Part one report on the collision on 8 November 2018 between the frigate HNoMS Helge Ingstad and the oil tanker Sola TS outside the Sture Terminal in the Hjeltefjord in Hordaland county
Marine report 2019/08 eng
The Accident Investigation Board Norway (AIBN) and the Defence Accident Investigation Board Norway (DAIBN) has together with the Marine Safety Investigation Unit of Malta and the Spanish Standing Commission for Maritime Accident and Incident Investigations (CIAIM) conducted a joint investigation of the collision between the frigate HNoMS Helge Ingstad and the oil tanker Sola TS. The part one report contains the results of the Accident Investigation Boards Norway’s investigation of the sequence of events up until the time when the collision occurred. The AIBN’s investigation has shown that the situation in the Hjeltefjord was made possible by a number of operational, technical, organisational and systemic factors. The Accident Investigation Board Norway submits a total of 15 safety recommendations based on the investigation of the sequence of events leading up to the collision.
The frigate HNoMS Helge Ingstad and the tanker Sola TS collided in the Hjeltefjord in the early hours of 8 November 2018. The frigate had 137 persons on board with a mix of conscripts and permanent crew. A total of seven watchstanding personnel were present on the bridge, including two trainees. The tanker Sola TS was operated by the Greek shipping company Tsakos Columbia Shipmanagement (TCM) S.A. There was a total of 24 persons on board. The bridge was manned by four persons, including the pilot.
HNoMS Helge Ingstad sailed south at a speed of approximately 17–18 knots with the automatic identification system (AIS) in passive mode, i.e. no transmission of AIS-signal. The frigate’s bridge team had notified Fedje Vessel Traffic Service (VTS) of entering the area and followed the reported voyage. Sola TS had been loaded with crude oil at the Sture Terminal, and notified Fedje VTS of departure from the terminal. Sola TS exhibited navigation lights. In addition some of the deck lights were turned on to light up the deck for the crew who were securing equipment etc. for the passage.
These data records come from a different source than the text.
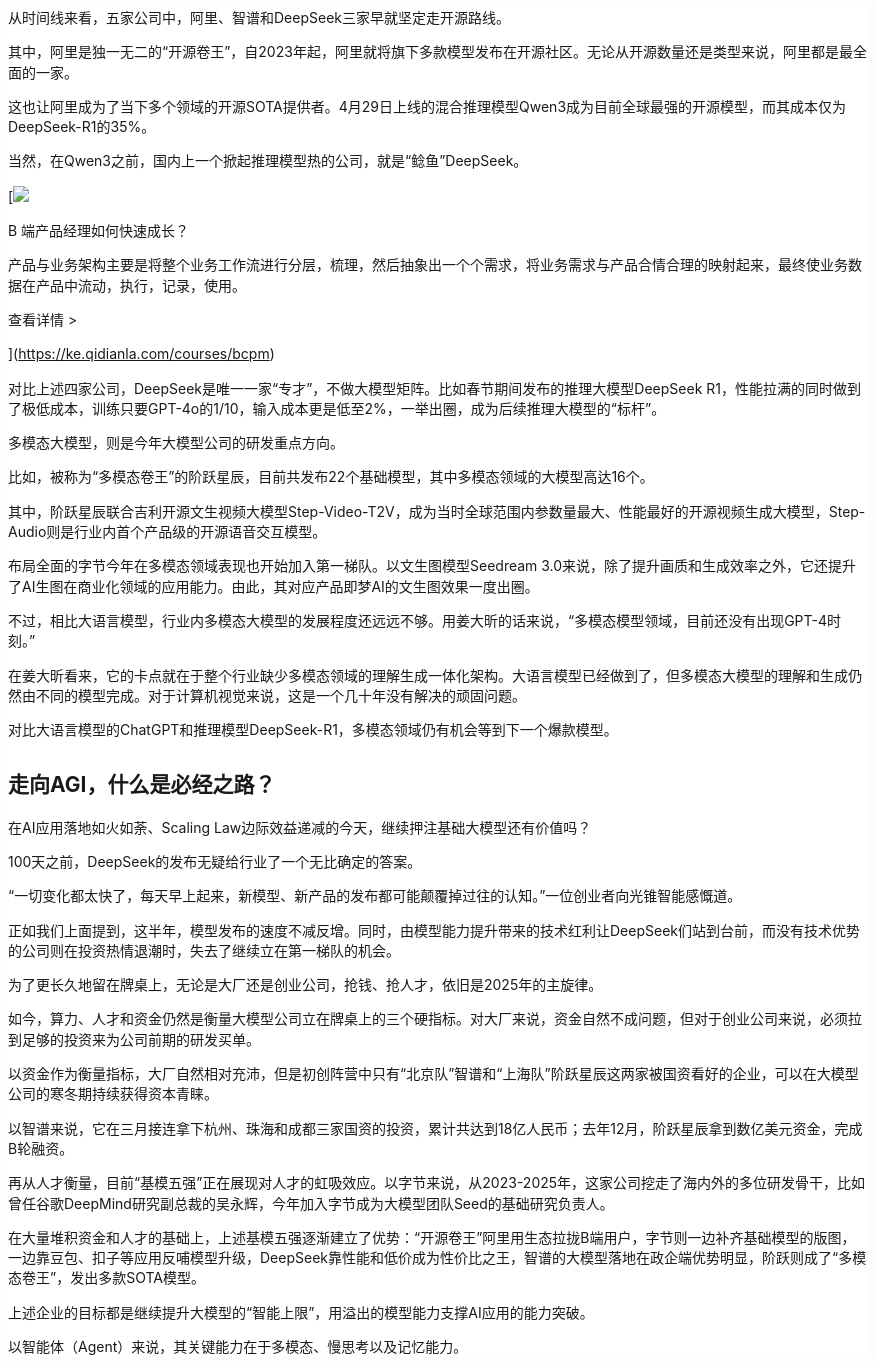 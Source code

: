 从时间线来看，五家公司中，阿里、智谱和DeepSeek三家早就坚定走开源路线。

其中，阿里是独一无二的“开源卷王”，自2023年起，阿里就将旗下多款模型发布在开源社区。无论从开源数量还是类型来说，阿里都是最全面的一家。

这也让阿里成为了当下多个领域的开源SOTA提供者。4月29日上线的混合推理模型Qwen3成为目前全球最强的开源模型，而其成本仅为DeepSeek-R1的35%。

当然，在Qwen3之前，国内上一个掀起推理模型热的公司，就是“鲶鱼”DeepSeek。

[![](https://image.woshipm.com/2023/08/02/a53a469e-30e3-11ee-88e7-00163e0b5ff3.png)

B 端产品经理如何快速成长？

产品与业务架构主要是将整个业务工作流进行分层，梳理，然后抽象出一个个需求，将业务需求与产品合情合理的映射起来，最终使业务数据在产品中流动，执行，记录，使用。

查看详情 >

](https://ke.qidianla.com/courses/bcpm)

对比上述四家公司，DeepSeek是唯一一家“专才”，不做大模型矩阵。比如春节期间发布的推理大模型DeepSeek R1，性能拉满的同时做到了极低成本，训练只要GPT-4o的1/10，输入成本更是低至2%，一举出圈，成为后续推理大模型的“标杆”。

多模态大模型，则是今年大模型公司的研发重点方向。

比如，被称为“多模态卷王”的阶跃星辰，目前共发布22个基础模型，其中多模态领域的大模型高达16个。

其中，阶跃星辰联合吉利开源文生视频大模型Step-Video-T2V，成为当时全球范围内参数量最大、性能最好的开源视频生成大模型，Step-Audio则是行业内首个产品级的开源语音交互模型。

布局全面的字节今年在多模态领域表现也开始加入第一梯队。以文生图模型Seedream 3.0来说，除了提升画质和生成效率之外，它还提升了AI生图在商业化领域的应用能力。由此，其对应产品即梦AI的文生图效果一度出圈。

不过，相比大语言模型，行业内多模态大模型的发展程度还远远不够。用姜大昕的话来说，“多模态模型领域，目前还没有出现GPT-4时刻。”

在姜大昕看来，它的卡点就在于整个行业缺少多模态领域的理解生成一体化架构。大语言模型已经做到了，但多模态大模型的理解和生成仍然由不同的模型完成。对于计算机视觉来说，这是一个几十年没有解决的顽固问题。

对比大语言模型的ChatGPT和推理模型DeepSeek-R1，多模态领域仍有机会等到下一个爆款模型。

## 走向AGI，什么是必经之路？

在AI应用落地如火如荼、Scaling Law边际效益递减的今天，继续押注基础大模型还有价值吗？

100天之前，DeepSeek的发布无疑给行业了一个无比确定的答案。

“一切变化都太快了，每天早上起来，新模型、新产品的发布都可能颠覆掉过往的认知。”一位创业者向光锥智能感慨道。

正如我们上面提到，这半年，模型发布的速度不减反增。同时，由模型能力提升带来的技术红利让DeepSeek们站到台前，而没有技术优势的公司则在投资热情退潮时，失去了继续立在第一梯队的机会。

为了更长久地留在牌桌上，无论是大厂还是创业公司，抢钱、抢人才，依旧是2025年的主旋律。

如今，算力、人才和资金仍然是衡量大模型公司立在牌桌上的三个硬指标。对大厂来说，资金自然不成问题，但对于创业公司来说，必须拉到足够的投资来为公司前期的研发买单。

以资金作为衡量指标，大厂自然相对充沛，但是初创阵营中只有“北京队”智谱和“上海队”阶跃星辰这两家被国资看好的企业，可以在大模型公司的寒冬期持续获得资本青睐。

以智谱来说，它在三月接连拿下杭州、珠海和成都三家国资的投资，累计共达到18亿人民币；去年12月，阶跃星辰拿到数亿美元资金，完成B轮融资。

再从人才衡量，目前“基模五强”正在展现对人才的虹吸效应。以字节来说，从2023-2025年，这家公司挖走了海内外的多位研发骨干，比如曾任谷歌DeepMind研究副总裁的吴永辉，今年加入字节成为大模型团队Seed的基础研究负责人。

在大量堆积资金和人才的基础上，上述基模五强逐渐建立了优势：“开源卷王”阿里用生态拉拢B端用户，字节则一边补齐基础模型的版图，一边靠豆包、扣子等应用反哺模型升级，DeepSeek靠性能和低价成为性价比之王，智谱的大模型落地在政企端优势明显，阶跃则成了“多模态卷王”，发出多款SOTA模型。

上述企业的目标都是继续提升大模型的“智能上限”，用溢出的模型能力支撑AI应用的能力突破。

以智能体（Agent）来说，其关键能力在于多模态、慢思考以及记忆能力。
In advance of the collision, Fedje VTS had not followed the frigate’s passage south through the Hjeltefjord. The crew and pilot on Sola TS had observed HNoMS Helge Ingstad and tried to warn of the danger and prevent a collision. The crew on HNoMS Helge Ingstad did not realise that they were on collision course until it was too late.
At 04:01:15, HNoMS Helge Ingstad collided with the tanker Sola TS. The first point of impact was Sola TS’ starboard anchor and the area just in front of HNoMS Helge Ingstad’s starboard torpedo magazine.
HNoMS Helge Ingstad suffered extensive damage along the starboard side. Seven crew members sustained minor physical injuries. Sola TS received minor damages and none of the crew were injured. Marine gas oil leaked out into the Hjeltefjord. The Institute of Marine Research has ascertained the effect of the oil spill had little impact on the marine environment.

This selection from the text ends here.